In Jackson v. Virginia, 443 U.S. 307, 99 S.Ct. 2781, 61 L.Ed.2d 560 (1979), the Supreme Court set forth the standard for review of the sufficiency of the evidence to sustain a state-court conviction on a petition for habeas corpus relief. The reviewing court must view the evidence in the light most favorable to the prosecution and must deny habeas relief if “any rational trier of fact could have found the essential elements of the crime beyond a reasonable doubt.” Id. at 319, 99 S.Ct. at. 2789 (emphasis added). See also Brown v. Davis, 752 F.2d 1142, 1144 (6th Cir.1985); Fuller v. Anderson, 662 F.2d 420, 423 (6th Cir.1981), cert. denied, 455 U.S. 1028, 102 S.Ct. 1734, 72 L.Ed.2d 150 (1982).
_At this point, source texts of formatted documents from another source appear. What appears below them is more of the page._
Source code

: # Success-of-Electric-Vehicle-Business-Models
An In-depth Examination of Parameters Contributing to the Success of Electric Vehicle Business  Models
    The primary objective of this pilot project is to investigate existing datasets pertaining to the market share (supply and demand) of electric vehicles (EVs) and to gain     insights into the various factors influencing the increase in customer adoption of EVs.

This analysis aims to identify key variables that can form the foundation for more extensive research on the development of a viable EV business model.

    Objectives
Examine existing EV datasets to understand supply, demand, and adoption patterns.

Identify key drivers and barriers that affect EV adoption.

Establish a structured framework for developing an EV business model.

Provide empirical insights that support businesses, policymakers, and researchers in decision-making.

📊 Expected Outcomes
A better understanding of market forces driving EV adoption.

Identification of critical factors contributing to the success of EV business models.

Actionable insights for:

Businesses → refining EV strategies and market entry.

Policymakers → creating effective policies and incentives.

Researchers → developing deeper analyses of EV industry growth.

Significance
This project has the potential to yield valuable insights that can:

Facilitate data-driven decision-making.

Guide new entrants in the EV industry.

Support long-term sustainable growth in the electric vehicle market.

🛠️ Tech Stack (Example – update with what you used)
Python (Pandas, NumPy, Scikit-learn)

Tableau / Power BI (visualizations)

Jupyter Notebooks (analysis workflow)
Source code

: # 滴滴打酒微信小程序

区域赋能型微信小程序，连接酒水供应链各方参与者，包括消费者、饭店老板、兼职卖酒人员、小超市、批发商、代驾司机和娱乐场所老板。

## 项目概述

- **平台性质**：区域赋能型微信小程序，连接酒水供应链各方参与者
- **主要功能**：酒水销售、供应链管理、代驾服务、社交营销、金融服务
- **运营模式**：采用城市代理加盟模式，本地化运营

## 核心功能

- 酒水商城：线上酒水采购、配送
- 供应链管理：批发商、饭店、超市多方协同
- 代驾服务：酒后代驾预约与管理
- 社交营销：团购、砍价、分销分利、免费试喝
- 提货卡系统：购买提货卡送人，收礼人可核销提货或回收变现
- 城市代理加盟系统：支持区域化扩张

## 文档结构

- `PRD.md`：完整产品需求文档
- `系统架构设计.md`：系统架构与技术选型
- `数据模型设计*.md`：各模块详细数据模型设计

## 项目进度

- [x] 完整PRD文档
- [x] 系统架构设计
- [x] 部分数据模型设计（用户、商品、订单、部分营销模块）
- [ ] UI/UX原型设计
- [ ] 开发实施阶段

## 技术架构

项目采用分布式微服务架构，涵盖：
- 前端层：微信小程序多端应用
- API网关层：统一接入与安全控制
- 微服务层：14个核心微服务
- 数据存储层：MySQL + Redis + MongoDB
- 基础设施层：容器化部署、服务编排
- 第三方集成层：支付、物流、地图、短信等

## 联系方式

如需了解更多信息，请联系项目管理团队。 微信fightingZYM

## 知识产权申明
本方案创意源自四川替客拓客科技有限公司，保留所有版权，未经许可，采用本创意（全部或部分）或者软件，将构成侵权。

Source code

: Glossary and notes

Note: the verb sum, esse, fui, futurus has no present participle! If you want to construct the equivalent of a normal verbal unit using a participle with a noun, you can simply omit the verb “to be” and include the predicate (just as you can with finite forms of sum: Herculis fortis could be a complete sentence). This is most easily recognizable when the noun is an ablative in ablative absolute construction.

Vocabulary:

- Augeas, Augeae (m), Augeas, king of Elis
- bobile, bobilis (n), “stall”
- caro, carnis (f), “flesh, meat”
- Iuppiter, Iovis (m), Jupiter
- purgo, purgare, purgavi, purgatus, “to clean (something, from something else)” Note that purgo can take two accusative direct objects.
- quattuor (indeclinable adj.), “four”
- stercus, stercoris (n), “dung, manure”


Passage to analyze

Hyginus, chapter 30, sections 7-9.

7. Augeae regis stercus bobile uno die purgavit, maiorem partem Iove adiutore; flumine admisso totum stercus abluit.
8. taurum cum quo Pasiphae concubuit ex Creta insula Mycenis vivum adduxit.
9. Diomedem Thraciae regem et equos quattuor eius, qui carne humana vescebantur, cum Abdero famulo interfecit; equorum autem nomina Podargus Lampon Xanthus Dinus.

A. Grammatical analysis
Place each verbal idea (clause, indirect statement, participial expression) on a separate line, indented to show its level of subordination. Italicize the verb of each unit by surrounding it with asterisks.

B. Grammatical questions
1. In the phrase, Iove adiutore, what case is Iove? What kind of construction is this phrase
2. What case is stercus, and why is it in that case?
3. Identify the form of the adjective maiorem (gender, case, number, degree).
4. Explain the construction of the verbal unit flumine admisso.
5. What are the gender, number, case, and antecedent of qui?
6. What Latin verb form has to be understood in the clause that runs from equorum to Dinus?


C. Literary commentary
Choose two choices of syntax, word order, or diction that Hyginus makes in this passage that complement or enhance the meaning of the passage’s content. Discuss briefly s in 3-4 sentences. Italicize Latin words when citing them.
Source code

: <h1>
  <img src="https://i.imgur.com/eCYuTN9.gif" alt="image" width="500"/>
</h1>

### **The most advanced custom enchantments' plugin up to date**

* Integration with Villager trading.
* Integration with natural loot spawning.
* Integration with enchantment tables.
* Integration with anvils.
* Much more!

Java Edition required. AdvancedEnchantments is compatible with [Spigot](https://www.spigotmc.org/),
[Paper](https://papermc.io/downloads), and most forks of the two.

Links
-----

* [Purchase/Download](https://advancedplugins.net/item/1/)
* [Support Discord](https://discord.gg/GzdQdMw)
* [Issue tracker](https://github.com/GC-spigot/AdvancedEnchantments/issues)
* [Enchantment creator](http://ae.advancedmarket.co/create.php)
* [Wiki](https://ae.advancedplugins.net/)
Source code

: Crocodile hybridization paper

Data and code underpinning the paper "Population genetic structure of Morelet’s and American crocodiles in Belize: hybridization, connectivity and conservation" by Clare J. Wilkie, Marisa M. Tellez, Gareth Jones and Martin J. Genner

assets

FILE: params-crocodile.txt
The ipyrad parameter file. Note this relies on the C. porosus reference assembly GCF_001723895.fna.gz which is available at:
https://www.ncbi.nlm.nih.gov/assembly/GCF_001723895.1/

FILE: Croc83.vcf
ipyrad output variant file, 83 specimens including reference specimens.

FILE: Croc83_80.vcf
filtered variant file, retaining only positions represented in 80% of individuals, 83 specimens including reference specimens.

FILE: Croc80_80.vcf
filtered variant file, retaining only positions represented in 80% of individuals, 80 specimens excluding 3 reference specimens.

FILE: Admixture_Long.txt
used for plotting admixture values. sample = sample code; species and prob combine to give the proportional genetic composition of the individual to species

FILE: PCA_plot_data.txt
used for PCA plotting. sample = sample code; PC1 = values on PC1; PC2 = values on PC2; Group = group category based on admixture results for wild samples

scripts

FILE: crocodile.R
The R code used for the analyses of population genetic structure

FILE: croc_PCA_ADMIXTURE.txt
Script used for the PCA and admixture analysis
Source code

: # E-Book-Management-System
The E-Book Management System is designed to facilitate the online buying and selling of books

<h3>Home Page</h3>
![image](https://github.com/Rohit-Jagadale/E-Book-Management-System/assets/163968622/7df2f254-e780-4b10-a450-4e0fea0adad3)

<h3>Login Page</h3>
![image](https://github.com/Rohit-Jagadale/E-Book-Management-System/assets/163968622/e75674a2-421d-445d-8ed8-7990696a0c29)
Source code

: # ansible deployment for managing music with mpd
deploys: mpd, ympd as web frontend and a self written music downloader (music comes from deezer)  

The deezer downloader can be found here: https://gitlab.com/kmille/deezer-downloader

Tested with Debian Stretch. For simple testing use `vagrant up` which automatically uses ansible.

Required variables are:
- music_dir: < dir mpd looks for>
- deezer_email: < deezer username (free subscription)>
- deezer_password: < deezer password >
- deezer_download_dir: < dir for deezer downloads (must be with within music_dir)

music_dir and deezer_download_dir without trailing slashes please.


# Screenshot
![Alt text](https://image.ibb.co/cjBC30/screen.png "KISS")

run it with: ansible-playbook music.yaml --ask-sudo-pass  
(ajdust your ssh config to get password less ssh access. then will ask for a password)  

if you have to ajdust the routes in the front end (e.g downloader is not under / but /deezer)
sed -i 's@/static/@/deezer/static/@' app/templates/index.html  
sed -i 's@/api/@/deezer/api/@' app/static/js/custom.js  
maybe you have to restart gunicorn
We believe that the circumstantial evidence produced in this case is sufficient under Jackson v., Virginia to uphold the state court’s conviction. See, e.g., Scott v. Perini, 662 F.2d 428 (6th Cir.1981), cert. denied, 456 U.S. 909, 102 S.Ct. 1758, 72 L.Ed.2d 167 (1982). Specifically we note that there were witnesses who described the getaway car in very similar terms. Other witnesses, including the defendant, placed the defendant in a car with the same general description. The defendant had driven with the victim toward Lake Orion at, 7:30 p.m. At approximately 7:45 p.m., gunshots were heard in a cornfield and the victim was found shot to death. The location of the cornfield was only about fifteen minutes from the victim’s house, where the pair had left together.